February 23, 2023

On Thursday, the S&P 500 ended the day up 0.5% while Toronto was about unchanged.

Stantec was up 9.3% after releasing Q4 earnings and a strong outlook for 2023. As a side point, it would be a great thing is Turkey started using reputable engineering companies for their buildings. It’s very sad to see that quite modern buildings fell becasue they were not properly designed and/or constructed.

WSP Global was up 2.9% probably pulled up by Stantec although WSP had already released earnings about two weeks ago.

Toll Brothers was up 2.5%,

I saw the alert today from TD Waterhouse about Lithium Royalty Corporation issuing shares. That’s not the sort of thing I normally buy and I would have no ability to analyse it. But it’s likely to be popular. And it could do very well if lithium prices rise. And as a Royalty unit it probably can’t go broke although the units could fall in price if the lithium market got saturated. I did not try to buy immediately and when I decided to throw in a few dollars as a speculation the issue had already closed.

Another issue a day or so ago was Morguard North American Residential REIT with a 6.0% convertible debenture.  It is still open. I have not analysed it in any way but I suspect it might be a decent investment. But you would have to be prepared to hold until maturity in 5 years and these units often trade below book value. The REIT is trading at $18.36 and the conversion price is $24.15 so there is perhaps not a lot of chance that the conversion option would happen. Overall there are probably better places to get 6%. Which is why these debentures did not sell out yet.

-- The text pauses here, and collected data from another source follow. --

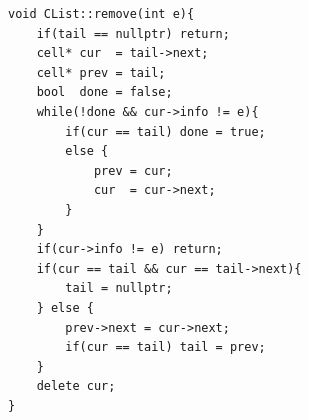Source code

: \begin{codebox}
    \begin{lstlisting}
void CList::remove(int e){
    if(tail == nullptr) return;
    cell* cur  = tail->next;
    cell* prev = tail;
    bool  done = false;
    while(!done && cur->info != e){
        if(cur == tail) done = true;
        else {
            prev = cur;
            cur  = cur->next;
        }
    }
    if(cur->info != e) return;
    if(cur == tail && cur == tail->next){
        tail = nullptr;
    } else {
        prev->next = cur->next;
        if(cur == tail) tail = prev;
    }
    delete cur;
}
    \end{lstlisting}
\end{codebox}
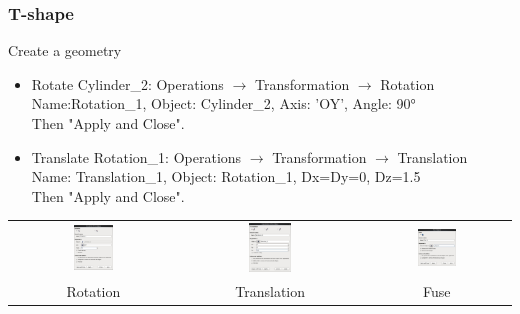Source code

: \documentclass[10pt]{beamer}
\begin{document}
\begin{frame}
\frametitle{T-shape}
\begin{block}{Create a geometry}

\begin{itemize}
\item Rotate Cylinder\_2: Operations $\rightarrow$ Transformation $\rightarrow$ Rotation\\
Name:Rotation\_1, Object: Cylinder\_2, Axis: 'OY', Angle: 90° \\
Then "Apply and Close".

\item Translate Rotation\_1: Operations $\rightarrow$ Transformation $\rightarrow$ Translation\\
Name: Translation\_1, Object: Rotation\_1, Dx=Dy=0, Dz=1.5 \\
Then "Apply and Close".
\end{itemize}

\begin{center}
\begin{tabular}{ccc}
\includegraphics[width=0.25\textwidth]{PICTURES/salome11} & \includegraphics[width=0.25\textwidth]{PICTURES/salome12} & \includegraphics[width=0.28\textwidth]{PICTURES/salome13} \tabularnewline
Rotation & Translation & Fuse \tabularnewline
\end{tabular}
\end{center}

\end{block}
\end{frame}
\end{document}
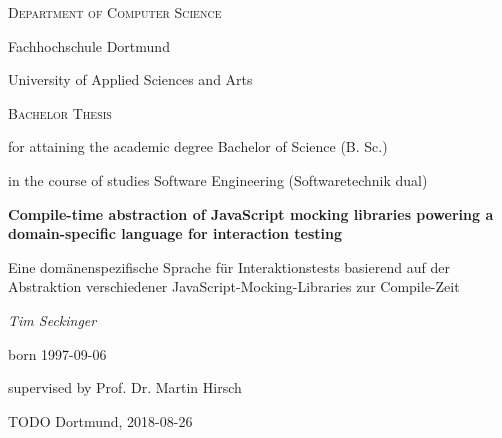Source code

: {\centering
  {\small\scshape Department of Computer Science \par}
  {\large Fachhochschule Dortmund \par}
  {\large University of Applied Sciences and Arts \par}

  \vspace{10mm}

  {\large\scshape Bachelor Thesis\par}
  \vspace{5mm}
  {\small
  for attaining the academic degree Bachelor of Science (B. Sc.)\par
  in the course of studies Software Engineering (Softwaretechnik dual)\par
  }

  \vspace{20mm}

  {\huge\bfseries
    Compile-time abstraction of JavaScript mocking libraries
    powering a domain-specific language for interaction testing
  }

  {\small
    Eine domänenspezifische Sprache für Interaktionstests
    basierend auf der Abstraktion verschiedener JavaScript-Mocking-Libraries zur Compile-Zeit
  \par}

  \vspace{20mm}

  {\large\itshape
  Tim Seckinger\par
  \small born 1997-09-06\par
  }
  \vspace{5mm}
  {\small supervised by Prof. Dr. Martin Hirsch\par}

  \vfill

  {\large TODO Dortmund, 2018-08-26}
}
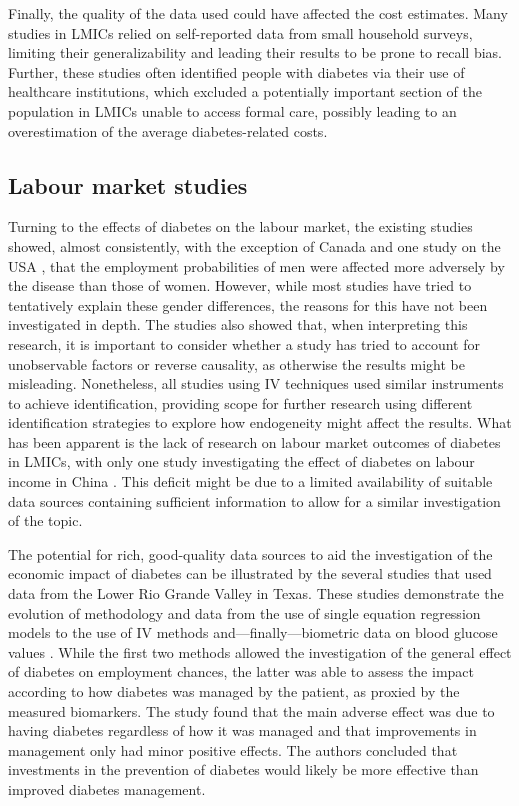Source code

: Finally, the quality of the data used could have affected the cost estimates. Many studies in \acp{LMIC} relied on self-reported data from small household surveys, limiting their generalizability and leading their results to be prone to recall bias. Further, these studies often identified people with diabetes via their use of healthcare institutions, which excluded a potentially important section of the population in \acp{LMIC} unable to access formal care, possibly leading to an overestimation of the average diabetes-related costs. 

\subsection{Labour market studies}
Turning to the effects of diabetes on the labour market, the existing studies showed, almost consistently, with the exception of Canada \parencite{Latif2009} and one study on the USA \parencite{Minor2013}, that the employment probabilities of men were affected more adversely by the disease than those of women. However, while most studies have tried to tentatively explain these gender differences, the reasons for this have not been investigated in depth.  The studies also showed that, when interpreting this research, it is important to consider whether a study has tried to account for unobservable factors or reverse causality, as otherwise the results might be misleading. Nonetheless, all studies using \ac{IV} techniques used similar instruments to achieve identification, providing scope for further research using different identification strategies to explore how endogeneity might affect the results. What has been apparent is the lack of research on labour market outcomes of diabetes in \acp{LMIC}, with only one study investigating the effect of diabetes on labour income in China \parencite{Liu2014}. This deficit might be due to a limited availability of suitable data sources containing sufficient information to allow for a similar investigation of the topic.

The potential for rich, good-quality data sources to aid the investigation of the economic impact of diabetes can be illustrated by the several studies that used data from the Lower Rio Grande Valley in Texas. These studies demonstrate the evolution of methodology and data from the use of single equation regression models \parencite{Bastida2002} to the use of \ac{IV} methods \parencite{Brown2005} and---finally---biometric data on blood glucose values \parencite{BrownIII2011}. While the first two methods allowed the investigation of the general effect of diabetes on employment chances, the latter was able to assess the impact according to how diabetes was managed by the patient, as proxied by the measured biomarkers. The study found that the main adverse effect was due to having diabetes regardless of how it was managed and that improvements in management only had minor positive effects. The authors concluded that investments in the prevention of diabetes would likely be more effective than improved diabetes management.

I was wondering today, how 5 year GIC rates compare to the 5 year Canada bond. I’m not interested in buying 5 year GICs but the rate on those forms a sort of competition for other fixed income investments.

Let’s see TD today is showing 4.0 to 4.3% for a 5 year GIC. That’s up to  0.76% higher than the yield on a 5 year government of Canada bond currently at 3.54%. So a couple things:

1: This certainly seems like a case where the little people get a better deal that big institutional investors. 

2: The ability to get 4.3% on a GIC has to be kept in mind when comparing it to something like a rate reset preferred share that pays about 6% but will fluctuate in value and reset to a different unknown interest rate. But if the rate reset preferred is in a taxable account then the dividend tax credit also has to be considered.